* Problem statement: Give only the number of lines below that contain the word "Seats".

________

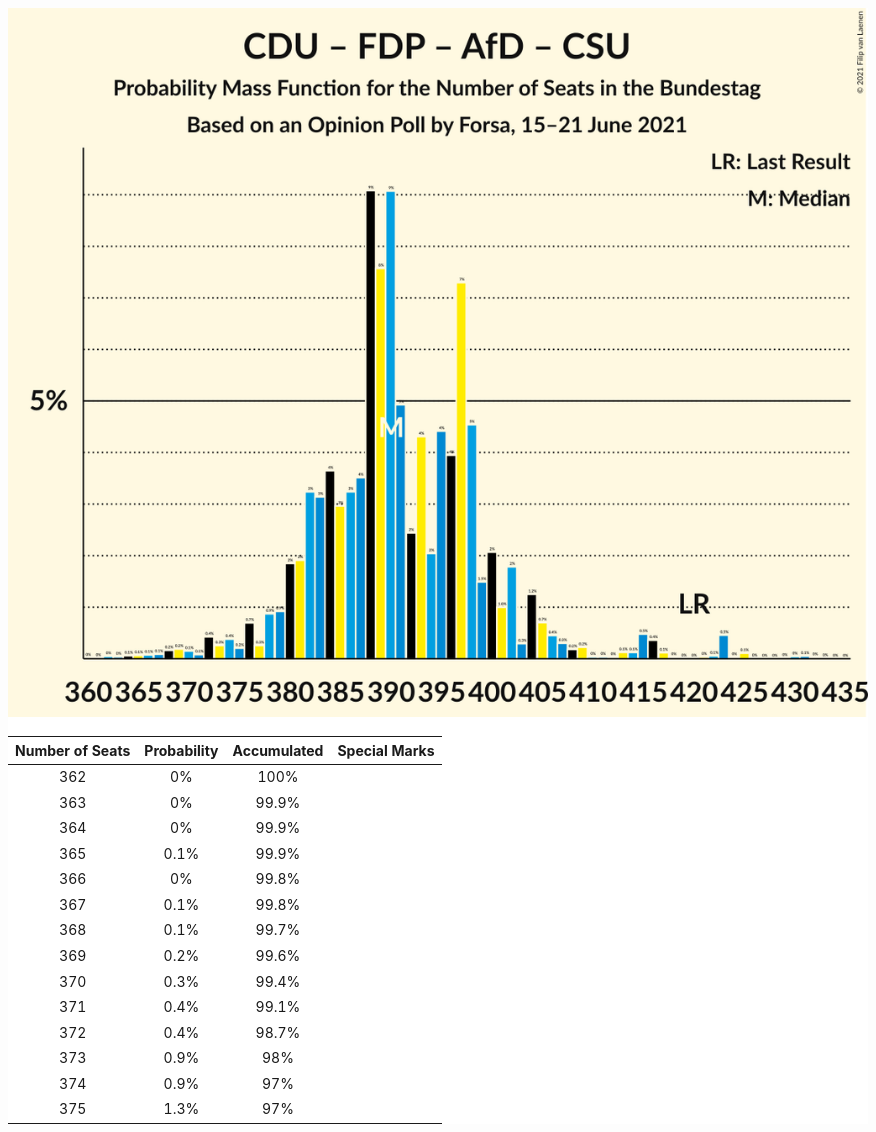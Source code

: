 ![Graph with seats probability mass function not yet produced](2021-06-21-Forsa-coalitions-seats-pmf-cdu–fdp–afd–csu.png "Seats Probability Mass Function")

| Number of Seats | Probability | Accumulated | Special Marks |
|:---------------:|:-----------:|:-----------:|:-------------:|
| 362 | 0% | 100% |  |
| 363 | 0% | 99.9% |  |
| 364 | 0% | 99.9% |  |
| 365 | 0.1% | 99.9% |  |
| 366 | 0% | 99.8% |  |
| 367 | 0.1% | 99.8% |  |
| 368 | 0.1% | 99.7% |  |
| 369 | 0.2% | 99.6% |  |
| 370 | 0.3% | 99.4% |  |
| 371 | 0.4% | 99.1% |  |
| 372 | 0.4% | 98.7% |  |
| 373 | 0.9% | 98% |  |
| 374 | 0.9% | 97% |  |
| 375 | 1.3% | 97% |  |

________

* Task result: 2